_WHAT YOU ARE ASKED TO DO_. Below are the records; count how many of their lines hold the string "text" and give the number alone.
--- SUPPLIED RECORDS Enclosed Below ---
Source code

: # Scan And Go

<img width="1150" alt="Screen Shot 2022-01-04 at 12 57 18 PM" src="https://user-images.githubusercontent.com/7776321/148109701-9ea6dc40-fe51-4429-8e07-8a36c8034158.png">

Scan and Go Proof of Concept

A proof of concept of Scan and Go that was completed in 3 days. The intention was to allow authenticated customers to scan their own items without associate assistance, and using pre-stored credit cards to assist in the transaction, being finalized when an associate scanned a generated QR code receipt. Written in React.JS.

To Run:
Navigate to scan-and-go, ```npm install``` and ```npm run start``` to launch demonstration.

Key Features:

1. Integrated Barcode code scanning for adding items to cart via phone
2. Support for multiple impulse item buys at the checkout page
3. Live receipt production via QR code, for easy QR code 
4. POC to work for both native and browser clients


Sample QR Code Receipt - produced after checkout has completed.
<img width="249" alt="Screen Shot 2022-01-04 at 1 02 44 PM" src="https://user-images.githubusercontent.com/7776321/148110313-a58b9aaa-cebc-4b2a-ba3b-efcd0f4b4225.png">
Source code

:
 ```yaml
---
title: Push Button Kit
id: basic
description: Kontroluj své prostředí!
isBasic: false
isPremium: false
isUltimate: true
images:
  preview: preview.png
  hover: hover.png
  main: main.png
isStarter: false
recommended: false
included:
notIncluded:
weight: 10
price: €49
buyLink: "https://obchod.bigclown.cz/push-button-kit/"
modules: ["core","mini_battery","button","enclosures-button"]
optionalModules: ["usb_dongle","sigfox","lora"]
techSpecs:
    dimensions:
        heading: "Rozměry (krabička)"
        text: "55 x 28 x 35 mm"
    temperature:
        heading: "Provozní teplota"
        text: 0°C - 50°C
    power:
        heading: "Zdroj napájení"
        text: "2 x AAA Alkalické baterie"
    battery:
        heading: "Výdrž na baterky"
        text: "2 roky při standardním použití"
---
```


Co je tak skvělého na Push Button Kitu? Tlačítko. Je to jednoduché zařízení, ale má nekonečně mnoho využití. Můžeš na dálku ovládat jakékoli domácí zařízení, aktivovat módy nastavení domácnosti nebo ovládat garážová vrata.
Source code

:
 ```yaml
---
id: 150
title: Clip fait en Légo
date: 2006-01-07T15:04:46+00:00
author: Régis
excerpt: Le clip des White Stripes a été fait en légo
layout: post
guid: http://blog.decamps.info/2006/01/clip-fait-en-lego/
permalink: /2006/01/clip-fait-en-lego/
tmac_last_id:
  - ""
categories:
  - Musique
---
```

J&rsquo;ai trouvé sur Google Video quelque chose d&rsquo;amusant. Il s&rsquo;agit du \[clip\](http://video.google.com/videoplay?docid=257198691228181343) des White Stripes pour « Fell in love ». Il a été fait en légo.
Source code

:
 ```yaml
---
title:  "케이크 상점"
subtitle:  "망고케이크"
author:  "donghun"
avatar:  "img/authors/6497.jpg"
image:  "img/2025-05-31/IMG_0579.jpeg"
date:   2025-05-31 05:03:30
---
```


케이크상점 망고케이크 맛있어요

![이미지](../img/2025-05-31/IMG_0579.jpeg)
--- End of Enclosed SUPPLIED RECORDS ---
_SOLUTION TO THE PROBLEM_. 4